How to complete this task: Filter the lines below, keeping each one that holds "Eria".

((

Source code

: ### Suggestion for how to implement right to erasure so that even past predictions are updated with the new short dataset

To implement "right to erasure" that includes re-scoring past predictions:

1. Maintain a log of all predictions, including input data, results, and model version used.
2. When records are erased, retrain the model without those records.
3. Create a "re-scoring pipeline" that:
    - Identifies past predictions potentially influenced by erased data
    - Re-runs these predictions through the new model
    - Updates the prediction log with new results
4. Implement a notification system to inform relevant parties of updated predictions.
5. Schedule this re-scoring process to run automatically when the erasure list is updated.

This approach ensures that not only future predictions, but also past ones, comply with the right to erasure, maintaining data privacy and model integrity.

))
((

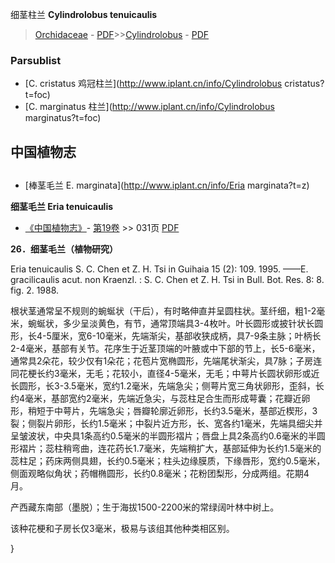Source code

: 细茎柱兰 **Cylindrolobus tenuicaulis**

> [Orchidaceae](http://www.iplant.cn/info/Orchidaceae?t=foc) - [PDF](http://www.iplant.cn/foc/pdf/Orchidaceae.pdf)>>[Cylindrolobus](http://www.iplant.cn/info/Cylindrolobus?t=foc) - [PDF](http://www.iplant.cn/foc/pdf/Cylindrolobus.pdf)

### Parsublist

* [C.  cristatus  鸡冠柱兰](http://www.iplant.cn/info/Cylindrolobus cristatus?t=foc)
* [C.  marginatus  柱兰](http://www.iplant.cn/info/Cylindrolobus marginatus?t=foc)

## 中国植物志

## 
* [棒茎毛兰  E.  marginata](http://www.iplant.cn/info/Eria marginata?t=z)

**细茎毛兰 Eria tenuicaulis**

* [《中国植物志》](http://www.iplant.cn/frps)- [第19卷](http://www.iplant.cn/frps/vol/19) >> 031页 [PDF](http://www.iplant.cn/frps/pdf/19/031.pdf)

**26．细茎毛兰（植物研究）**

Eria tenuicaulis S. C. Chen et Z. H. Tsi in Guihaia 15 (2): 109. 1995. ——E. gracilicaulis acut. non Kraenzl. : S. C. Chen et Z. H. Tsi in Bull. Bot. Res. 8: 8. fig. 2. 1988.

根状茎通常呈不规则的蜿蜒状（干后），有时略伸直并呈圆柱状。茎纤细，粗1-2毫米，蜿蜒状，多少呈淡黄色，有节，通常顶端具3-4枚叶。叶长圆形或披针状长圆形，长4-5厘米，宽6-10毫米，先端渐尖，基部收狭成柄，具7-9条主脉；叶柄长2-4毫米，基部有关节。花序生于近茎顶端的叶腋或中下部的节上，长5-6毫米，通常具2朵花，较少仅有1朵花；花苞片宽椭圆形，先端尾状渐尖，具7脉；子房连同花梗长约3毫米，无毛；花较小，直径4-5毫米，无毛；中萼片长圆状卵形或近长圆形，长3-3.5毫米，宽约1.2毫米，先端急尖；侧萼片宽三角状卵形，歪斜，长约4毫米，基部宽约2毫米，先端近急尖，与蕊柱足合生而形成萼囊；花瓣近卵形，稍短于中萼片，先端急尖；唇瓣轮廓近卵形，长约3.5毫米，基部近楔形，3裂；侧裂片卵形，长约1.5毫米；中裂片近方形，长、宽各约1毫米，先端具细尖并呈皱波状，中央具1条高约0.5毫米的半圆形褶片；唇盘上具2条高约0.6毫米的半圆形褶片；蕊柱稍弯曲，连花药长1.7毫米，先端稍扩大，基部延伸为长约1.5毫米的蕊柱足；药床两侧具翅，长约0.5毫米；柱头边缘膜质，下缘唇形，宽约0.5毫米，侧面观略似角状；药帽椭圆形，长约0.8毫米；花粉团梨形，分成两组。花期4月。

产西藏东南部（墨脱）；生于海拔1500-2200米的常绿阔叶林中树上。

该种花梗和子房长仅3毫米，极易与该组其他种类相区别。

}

))

Your response:
* [棒茎毛兰  E.  marginata](http://www.iplant.cn/info/Eria marginata?t=z)
**细茎毛兰 Eria tenuicaulis**
Eria tenuicaulis S. C. Chen et Z. H. Tsi in Guihaia 15 (2): 109. 1995. ——E. gracilicaulis acut. non Kraenzl. : S. C. Chen et Z. H. Tsi in Bull. Bot. Res. 8: 8. fig. 2. 1988.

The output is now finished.